We now perform a similar test, however on three subsets of the data, treating the various dosages separately. For each of the dosages 0.5, 1 and 2, we test the null hypothesis that the mean tooth length is equal between the two supplements Orange Juice and Vitamin C, vs the alternate hypothesis, that there is a difference in the mean tooth length between the two supplements Orange Juice and Vitamin C.

We again make the assumptions that the variances are not equal and perform the test at a 95% level.

x2=subset(x, x$dose==0.5)
x3=subset(x, x$dose==1)
x4=subset(x, x$dose==2)

test2 = t.test(len ~ supp, data= x2, var.equal = FALSE, paired=FALSE ,conf.level = .95)
result2 = data.frame( "t-statistic"  = test2$statistic, 
                       "df" = test2$parameter,
                        "p-value"  = test2$p.value,
                        "lower CL" = test2$conf.int[1],
                        "upper CL" = test2$conf.int[2],
                        "OJ mean" = test2$estimate[1],
                        "VC mean" = test2$estimate[2],
                         row.names = "Orange Juice vs Vitamin C (Dose=0.5)")

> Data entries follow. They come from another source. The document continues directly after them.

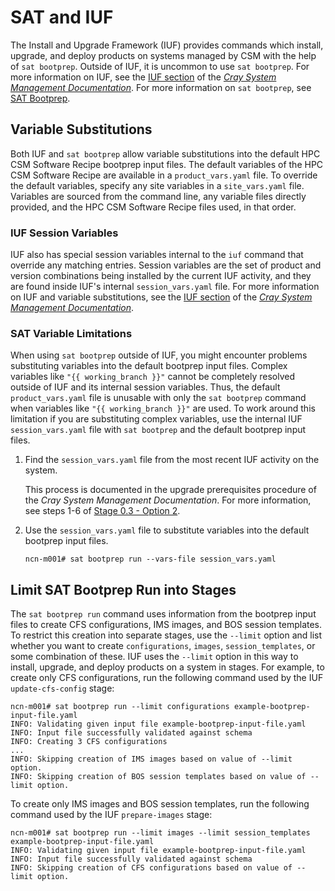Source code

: # SAT and IUF

The Install and Upgrade Framework (IUF) provides commands which install,
upgrade, and deploy products on systems managed by CSM with the help of
`sat bootprep`. Outside of IUF, it is uncommon to use `sat bootprep`.
For more information on IUF, see the
[IUF section](https://cray-hpe.github.io/docs-csm/en-14/operations/iuf/iuf/) of
the [*Cray System Management Documentation*](https://cray-hpe.github.io/docs-csm/).
For more information on `sat bootprep`, see [SAT Bootprep](sat_bootprep.md).

## Variable Substitutions

Both IUF and `sat bootprep` allow variable substitutions into the default HPC
CSM Software Recipe bootprep input files. The default variables of the HPC
CSM Software Recipe are available in a `product_vars.yaml` file. To override
the default variables, specify any site variables in a `site_vars.yaml` file.
Variables are sourced from the command line, any variable files directly
provided, and the HPC CSM Software Recipe files used, in that order.

### IUF Session Variables

IUF also has special session variables internal to the `iuf` command that
override any matching entries. Session variables are the set of product and
version combinations being installed by the current IUF activity, and they are
found inside IUF's internal `session_vars.yaml` file. For more information on
IUF and variable substitutions, see the
[IUF section](https://cray-hpe.github.io/docs-csm/en-14/operations/iuf/iuf/) of
the [*Cray System Management Documentation*](https://cray-hpe.github.io/docs-csm/).

### SAT Variable Limitations

When using `sat bootprep` outside of IUF, you might encounter problems
substituting variables into the default bootprep input files. Complex variables
like `"{{ working_branch }}"` cannot be completely resolved outside of IUF and
its internal session variables. Thus, the default `product_vars.yaml` file is
unusable with only the `sat bootprep` command when variables like
`"{{ working_branch }}"` are used. To work around this limitation if you are
substituting complex variables, use the internal IUF `session_vars.yaml` file
with `sat bootprep` and the default bootprep input files.

1. Find the `session_vars.yaml` file from the most recent IUF activity on the
   system.

   This process is documented in the upgrade prerequisites procedure of the
   *Cray System Management Documentation*. For more information, see steps 1-6 of
   [Stage 0.3 - Option 2](https://cray-hpe.github.io/docs-csm/en-14/upgrade/stage_0_prerequisites/#option-2-upgrade-of-csm-on-system-with-additional-products).

1. Use the `session_vars.yaml` file to substitute variables into the default
   bootprep input files.

   ```screen
   ncn-m001# sat bootprep run --vars-file session_vars.yaml
   ```

## Limit SAT Bootprep Run into Stages

The `sat bootprep run` command uses information from the bootprep input files
to create CFS configurations, IMS images, and BOS session templates. To restrict
this creation into separate stages, use the `--limit` option and list whether
you want to create `configurations`, `images`, `session_templates`, or some
combination of these. IUF uses the `--limit` option in this way to install,
upgrade, and deploy products on a system in stages. For example, to create only
CFS configurations, run the following command used by the IUF `update-cfs-config`
stage:

```screen
ncn-m001# sat bootprep run --limit configurations example-bootprep-input-file.yaml
INFO: Validating given input file example-bootprep-input-file.yaml
INFO: Input file successfully validated against schema
INFO: Creating 3 CFS configurations
...
INFO: Skipping creation of IMS images based on value of --limit option.
INFO: Skipping creation of BOS session templates based on value of --limit option.
```

To create only IMS images and BOS session templates, run the following command
used by the IUF `prepare-images` stage:

```screen
ncn-m001# sat bootprep run --limit images --limit session_templates example-bootprep-input-file.yaml
INFO: Validating given input file example-bootprep-input-file.yaml
INFO: Input file successfully validated against schema
INFO: Skipping creation of CFS configurations based on value of --limit option.
```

test3 = t.test(len ~ supp, data= x3, var.equal = FALSE, paired=FALSE ,conf.level = .95)
result3 = data.frame( "t-statistic"  = test3$statistic, 
                       "df" = test3$parameter,
                        "p-value"  = test3$p.value,
                        "lower CL" = test3$conf.int[1],
                        "upper CL" = test3$conf.int[2],
                        "OJ mean" = test3$estimate[1],
                        "VC mean" = test3$estimate[2],
                         row.names = "Orange Juice vs Vitamin C (Dose=1)")

test4 = t.test(len ~ supp, data= x4, var.equal = FALSE, paired=FALSE ,conf.level = .95)
result4 = data.frame( "t-statistic"  = test4$statistic, 
                       "df" = test4$parameter,
                        "p-value"  = test4$p.value,
                        "lower CL" = test4$conf.int[1],
                        "upper CL" = test4$conf.int[2],
                        "OJ mean" = test4$estimate[1],
                        "VC mean" = test4$estimate[2],
                         row.names = "Orange Juice vs Vitamin C (Dose=2)")
kable(x = round(result2,3),align = 'c' ,
      caption = "Two sample t-test for tooth growth by supplement (Dose=0.5)")
Two sample t-test for tooth growth by supplement (Dose=0.5)
t.statistic df p.value lower.CL upper.CL OJ.mean VC.mean
Orange Juice vs Vitamin C (Dose=0.5) 3.17 14.969 0.006 1.719 8.781 13.23 7.98
kable(x = round(result3,3),align = 'c' ,
      caption = "Two sample t-test for tooth growth by supplement (Dose=1)")
Two sample t-test for tooth growth by supplement (Dose=1)
t.statistic df p.value lower.CL upper.CL OJ.mean VC.mean
Orange Juice vs Vitamin C (Dose=1) 4.033 15.358 0.001 2.802 9.058 22.7 16.77
kable(x = round(result4,3),align = 'c' ,
      caption = "Two sample t-test for tooth growth by supplement (Dose=2)")
Two sample t-test for tooth growth by supplement (Dose=2)
t.statistic df p.value lower.CL upper.CL OJ.mean VC.mean
Orange Juice vs Vitamin C (Dose=2) -0.046 14.04 0.964 -3.798 3.638 26.06 26.14

We conclude from the p-values above that

  • For Dose 0.5, we reject the null hypothesis and conclude that there is enough evidence to indicate a difference in the mean between supplements Orange Juice and Vitamin C. (p-value<5%)
  • For Dose 1, we reject the null hypothesis and conclude that there is enough evidence to indicate a difference in the mean between supplements Orange Juice and Vitamin C. (p-value<5%)
  • For Dose 2, we do not reject the null hypothesis and conclude that there is not enough evidence to indicate a difference in the mean between supplements Orange Juice and Vitamin C. (p-value>5%)

Conclusion

The above tests indicate that only for dosages of 0.5 and 1 is there enough evidence to suggest a difference in the mean tooth length between orange juice and vitamin C supplements. For dosage 2 (as well as overall) there is not enough evidence to suggest that the supplement has an impact on the tooth length of the subjects.